Sequential Amodal Segmentation via Cumulative Occlusion Learning
This addresses the need for robotic applications to handle objects of uncertain categories in densely layered scenes, though it is an incremental improvement over existing methods.
The paper tackles the problem of segmenting both visible and occluded regions of objects in single images to understand 3D context, introducing a diffusion model with cumulative occlusion learning that outperforms baselines on three amodal datasets.

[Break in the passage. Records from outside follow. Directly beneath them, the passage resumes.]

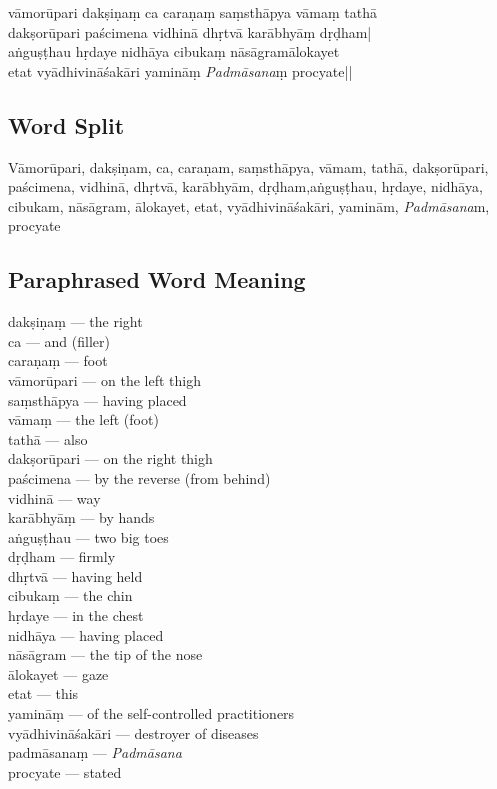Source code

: \begin{shloka}
vāmorūpari dakṣiṇaṃ ca caraṇaṃ saṃsthāpya vāmaṃ tathā\\
dakṣorūpari paścimena vidhinā dhṛtvā karābhyāṃ dṛḍham|\\
aṅguṣṭhau hṛdaye nidhāya cibukaṃ nāsāgramālokayet\\
etat vyādhivināśakāri yamināṃ \textit{Padmāsana}ṃ procyate||
\end{shloka}
\vspace{-10pt}

\subsection*{Word Split}
\vspace{-10pt}

Vāmorūpari, dakṣiṇam, ca, caraṇam, saṃsthāpya, vāmam, tathā, dakṣorūpari, paścimena, vidhinā, dhṛtvā, karābhyām, dṛḍham,aṅguṣṭhau, hṛdaye, nidhāya, cibukam, nāsāgram, ālokayet, etat, vyādhivināśakāri, yaminām, \textit{Padmāsana}m, procyate
\vspace{-10pt}

\subsection*{Paraphrased Word Meaning}
\vspace{-10pt}

\begin{multicols}{2}
\itemsep=0pt
dakṣiṇaṃ --- the right  \\
ca ---  and (filler)  \\
caraṇaṃ ---  foot  \\
vāmorūpari ---  on the left thigh  \\
saṃsthāpya ---  having placed  \\
vāmaṃ ---  the left (foot) \\
tathā ---  also \\
dakṣorūpari --- on the right thigh \\
paścimena ---  by the reverse (from behind)  \\
vidhinā ---  way \\
karābhyāṃ --- by hands \\
aṅguṣṭhau --- two big toes \\
dṛḍham --- firmly \\
dhṛtvā ---  having held  \\
cibukaṃ ---  the chin \\
hṛdaye ---  in the chest \\
nidhāya ---  having placed \\
nāsāgram --- the tip of the nose  \\
ālokayet ---  gaze \\
etat ---  this \\
yamināṃ ---  of the self-controlled practitioners \\
vyādhivināśakāri ---  destroyer of diseases \\
padmāsanaṃ ---  \textit{Padmāsana} \\
procyate --- stated
\end{multicols}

To fully understand the 3D context of a single image, a visual system must be able to segment both the visible and occluded regions of objects, while discerning their occlusion order. Ideally, the system should be able to handle any object and not be restricted to segmenting a limited set of object classes, especially in robotic applications. Addressing this need, we introduce a diffusion model with cumulative occlusion learning designed for sequential amodal segmentation of objects with uncertain categories. This model iteratively refines the prediction using the cumulative mask strategy during diffusion, effectively capturing the uncertainty of invisible regions and adeptly reproducing the complex distribution of shapes and occlusion orders of occluded objects. It is akin to the human capability for amodal perception, i.e., to decipher the spatial ordering among objects and accurately predict complete contours for occluded objects in densely layered visual scenes. Experimental results across three amodal datasets show that our method outperforms established baselines.